Mr. Kaufman laments missing his regular visits to Magee Marsh Wildlife Area in Ohio, a famous hot spot for spring migration on the edge of Lake Erie, still rightly closed to the public. “Ordinarily at this season we would be going a few times per week to see water birds like herons, grebes, and coots,” he says. “At the water’s edge, long-distance migrant shorebirds like pectoral sandpipers, lesser yellowlegs, and American golden-plovers would be showing up, coming from South America, gradually making their way to nesting grounds on Arctic tundra. Back in the woods, the first wave of songbird migrants would be pumping in: fox sparrows, purple finches, rusty blackbirds, hermit thrushes, lots of golden-crowned kinglets.”

But, he says, he really can’t complain. He’s just focusing more on the birds in the habitat of his yard. “There was a fox sparrow here the other day — one of my favorite birds. It felt like a blessing.”

A lot of us, even those of us who aren’t hard-core birders, are turning more toward our yards and gardens, noting birds and bird activities we’ve never seen before — not because they’re new, necessarily, but because we’ve just never paid such close attention. One neighbor walking her dog remarked that she’s seeing more of spring than ever. “I just saw an early indigo bunting flying through our yard,” wrote a friend. “Ordinarily they don’t love my neighborhood and especially our overgrown yard, so I am ecstatic.”

With any luck, this human shift may stick: People noticing the birds around them more and finding entertainment, solace, even wisdom in watching them going about their lives in a regular way, finding mates, building nests, raising young, resilient and persistent. Birds may have something important to tell us about what it takes to navigate this world, especially under difficult circumstances. In exploring new discoveries in bird science, I’m struck by how birds play, adapt, innovate, and especially, work together in tough times. Birds cooperate and collaborate in everything from hunting, courting, and migrating, to raising and defending their young, sometimes even across species lines.

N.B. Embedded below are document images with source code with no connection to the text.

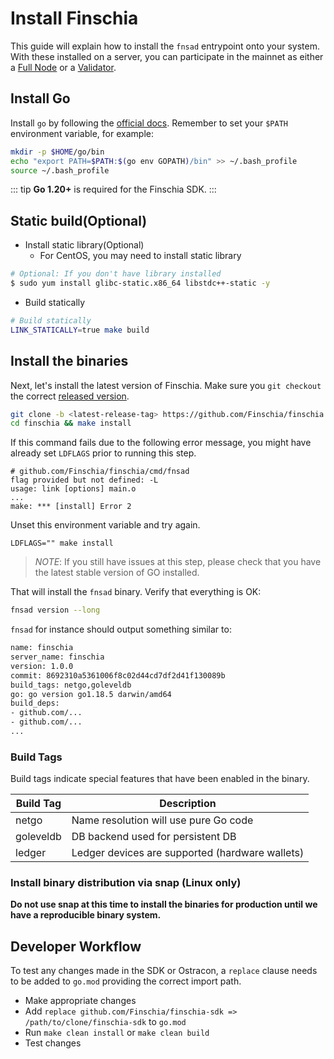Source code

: <!--
order: 2
-->

# Install Finschia

This guide will explain how to install the `fnsad` entrypoint
onto your system. With these installed on a server, you can participate in the
mainnet as either a [Full Node](./join-mainnet.md) or a
[Validator](../validators/validator-setup.md).

## Install Go

Install `go` by following the [official docs](https://golang.org/doc/install).
Remember to set your `$PATH` environment variable, for example:

```bash
mkdir -p $HOME/go/bin
echo "export PATH=$PATH:$(go env GOPATH)/bin" >> ~/.bash_profile
source ~/.bash_profile
```

::: tip
**Go 1.20+** is required for the Finschia SDK.
:::

## Static build(Optional)

* Install static library(Optional)
    * For CentOS, you may need to install static library

```bash
# Optional: If you don't have library installed
$ sudo yum install glibc-static.x86_64 libstdc++-static -y
```

* Build statically

```bash
# Build statically
LINK_STATICALLY=true make build
```

## Install the binaries

Next, let's install the latest version of Finschia. Make sure you `git checkout` the
correct [released version](https://github.com/Finschia/finschia/releases).

```bash
git clone -b <latest-release-tag> https://github.com/Finschia/finschia
cd finschia && make install
```

If this command fails due to the following error message, you might have already set `LDFLAGS` prior to running this step.

```
# github.com/Finschia/finschia/cmd/fnsad
flag provided but not defined: -L
usage: link [options] main.o
...
make: *** [install] Error 2
```

Unset this environment variable and try again.

```
LDFLAGS="" make install
```

> _NOTE_: If you still have issues at this step, please check that you have the latest stable version of GO installed.

That will install the `fnsad` binary. Verify that everything is OK:

```bash
fnsad version --long
```

`fnsad` for instance should output something similar to:

```bash
name: finschia
server_name: finschia
version: 1.0.0
commit: 8692310a5361006f8c02d44cd7df2d41f130089b
build_tags: netgo,goleveldb
go: go version go1.18.5 darwin/amd64
build_deps:
- github.com/...
- github.com/...
...
```

### Build Tags

Build tags indicate special features that have been enabled in the binary.

| Build Tag | Description                                     |
| --------- | ----------------------------------------------- |
| netgo     | Name resolution will use pure Go code           |
| goleveldb | DB backend used for persistent DB               |
| ledger    | Ledger devices are supported (hardware wallets) |

### Install binary distribution via snap (Linux only)

**Do not use snap at this time to install the binaries for production until we have a reproducible binary system.**

## Developer Workflow

To test any changes made in the SDK or Ostracon, a `replace` clause needs to be added to `go.mod` providing the correct import path.

- Make appropriate changes
- Add `replace github.com/Finschia/finschia-sdk => /path/to/clone/finschia-sdk` to `go.mod`
- Run `make clean install` or `make clean build`
- Test changes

While the pandemic may have brought birds into closer focus for many of us, it has also given our current administration cover for rolling back vital environmental policies that protect birds, easing limits on auto emissions, restricting the reach of the Endangered Species Act and eviscerating the Migratory Bird Treaty Act. Ending the five-decade-old practice of pressuring industries to take measures to prevent unintentional killing (or “incidental take”) of migratory birds is likely to result in the catastrophic death of hundreds of millions of birds every year. The long-term impact of all of these changes will harm both birds and people.

We want to return to our lives and livelihoods, but not by sacrificing the natural world that supports us in body and in spirit. One older bird-watcher I know described the effect of seeing a bluebird in his urban backyard during the lockdown, for only the third time in sixteen years. “The aura of it was bigger than the essence, the cold hard fact, of it,” he said. “A bluebird on my backyard fence is just a bird sitting on a piece of metal. But what it does to me is so much more, the emotional and psychological uplift, the brightening. In three minutes, the bird was gone, but my day had utterly changed.”